In addressing the study's limitations, Delano-Wood acknowledged that only one third of the study participants were taking anticholinergic medications, far less than the up to 70% reported in similar studies.

The study findings not only cement the link between anticholinergic consumption and progression to MCI, but also demonstrate that the cumulative burden of anticholinergic consumption may play an important role.

Delano-Wood said the study also suggests that reducing the use of anticholinergic drugs before people develop cognitive problems may be an important way to mitigate the negative consequences of these agents, particularly among those with an elevated risk of developing Alzheimer's disease.
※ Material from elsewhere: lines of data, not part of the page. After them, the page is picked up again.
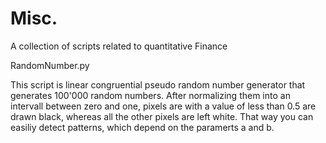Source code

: # Misc.
A collection of scripts related to quantitative Finance

RandomNumber.py

This script is linear congruential pseudo random number generator that generates 100'000 random numbers. After normalizing them into an intervall between zero and one, pixels are with a value of less than 0.5 are drawn black, whereas all the other pixels are left white. That way you can easiliy detect patterns, which depend on the paramerts a and b.
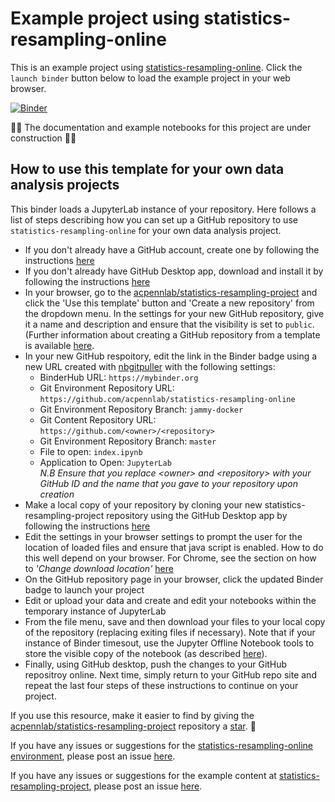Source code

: # Example project using statistics-resampling-online

This is an example project using [statistics-resampling-online](https://github.com/acpennlab/statistics-resampling-online/tree/jammy-docker). Click the `launch binder` button below to load the example project in your web browser.

[![Binder](https://mybinder.org/badge.svg)](https://mybinder.org/v2/gh/acpennlab/statistics-resampling-online/jammy-docker?urlpath=git-pull%3Frepo%3Dhttps%253A%252F%252Fgithub.com%252Facpennlab%252Fstatistics-resampling-project%26urlpath%3Dlab%252Ftree%252Fstatistics-resampling-project%252Findex.ipynb%26branch%3Dmaster)

🚧🔧 The documentation and example notebooks for this project are under construction 🔨🚧  

## How to use this template for your own data analysis projects

This binder loads a JupyterLab instance of your repository. Here follows a list of steps describing how you can set up a GitHub repository to use `statistics-resampling-online` for your own data analysis project.
* If you don't already have a GitHub account, create one by following the instructions [here](https://docs.github.com/en/get-started/onboarding/getting-started-with-your-github-account)
* If you don't already have GitHub Desktop app, download and install it by following the instructions [here](https://docs.github.com/en/desktop/installing-and-authenticating-to-github-desktop/installing-github-desktop)
* In your browser, go to the [acpennlab/statistics-resampling-project](https://github.com/acpennlab/statistics-resampling-project) and click the 'Use this template' button and 'Create a new repository' from the dropdown menu. In the settings for your new GitHub repository, give it a name and description and ensure that the visibility is set to `public`. (Further information about creating a GitHub repository from a template is available [here](https://docs.github.com/en/repositories/creating-and-managing-repositories/creating-a-repository-from-a-template).
* In your new GitHub respoitory, edit the link in the Binder badge using a new URL created with [nbgitpuller](https://nbgitpuller.readthedocs.io/en/latest/link.html?tab=binder) with the following settings: 
  * BinderHub URL: `https://mybinder.org` 
  * Git Environment Repository URL: `https://github.com/acpennlab/statistics-resampling-online` 
  * Git Environment Repository Branch: `jammy-docker`  
  * Git Content Repository URL: `https://github.com/<owner>/<repository>`  
  * Git Environment Repository Branch: `master`  
  * File to open: `index.ipynb`
  * Application to Open: `JupyterLab`  
  *N.B Ensure that you replace \<owner\> and \<repository\> with your GitHub ID and the name that you gave to your repository upon creation*
* Make a local copy of your repository by cloning your new statistics-resampling-project repository using the GitHub Desktop app by following the instructions [here](https://docs.github.com/en/desktop/adding-and-cloning-repositories/cloning-a-repository-from-github-to-github-desktop)
* Edit the settings in your browser settings to prompt the user for the location of loaded files and ensure that java script is enabled. How to do this well depend on your browser. For Chrome, see the section on how to *'Change download location'* [here](https://support.google.com/chrome/answer/95759?hl=en-GB&co=GENIE.Platform%3DDesktop#zippy=%2Cchange-download-locations) 
* On the GitHub repository page in your browser, click the updated Binder badge to launch your project
* Edit or upload your data and create and edit your notebooks within the temporary instance of JupyterLab
* From the file menu, save and then download your files to your local copy of the repository (replacing exiting files if necessary). Note that if your instance of Binder timesout, use the Jupyter Offline Notebook tools to store the visible copy of the notebook (as described [here](https://github.com/manics/jupyter-offlinenotebook)). 
* Finally, using GitHub desktop, push the changes to your GitHub repositroy online. Next time, simply return to your GitHub repo site and repeat the last four steps of these instructions to continue on your project.

If you use this resource, make it easier to find by giving the [acpennlab/statistics-resampling-project](https://github.com/acpennlab/statistics-resampling-project) repository a [star](https://docs.github.com/en/get-started/exploring-projects-on-github/saving-repositories-with-stars). 🌟

If you have any issues or suggestions for the [statistics-resampling-online environment](https://github.com/acpennlab/statistics-resampling-online), please post an issue [here](https://github.com/acpennlab/statistics-resampling-online/issues).

If you have any issues or suggestions for the example content at [statistics-resampling-project](https://github.com/acpennlab/statistics-resampling-project), please post an issue [here](https://github.com/acpennlab/statistics-resampling-project/issues).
"In my memory clinic, all patients see our geriatrician for what we call a medication reconciliation," she noted. "The geriatrician looks at all their medications, and will work with them to try other classes of medications that do not have anticholinergic effects. So it becomes a relationship with the physician to minimize anticholinergic burden."

Important but Not Novel

Commenting on the findings for Medscape Medical News, Ronald C. Petersen, MD, PhD, from the Mayo Clinic in Rochester, Minnesota, who was not involved in the study, said that while the findings are important, they do not seem particularly novel.

"The effect of anticholinergics on memory has been known for decades," said Petersen, who is a member of the American Academy of Neurology.

"Nevertheless, it's important for patients and clinicians to know that drugs with anticholinergic properties can have a deleterious effect on memory," he continued. "So if you've got a patient with a tendency for dementia and you give them a nickel's worth of an anticholinergic drug, they might become significantly impaired."

"That said, it's too early to say that these drugs actually cause dementia," Petersen added. "I'm not sure of that at all."

Delano-Wood noted that future studies are needed to determine whether stopping anticholinergic use leads to a reduced risk for MCI and AD.

"There are several de-prescribing studies ongoing right now that I think are really exciting," she said. "The idea is to see if people get better when we actually take them off these medications."

Delano-Wood and Petersen have disclosed no relevant financial relationships. The study was supported by the National Science Foundation, National Institutes of Health, Alzheimer's Disease Neuroimaging Initiative, and US Department of Defense.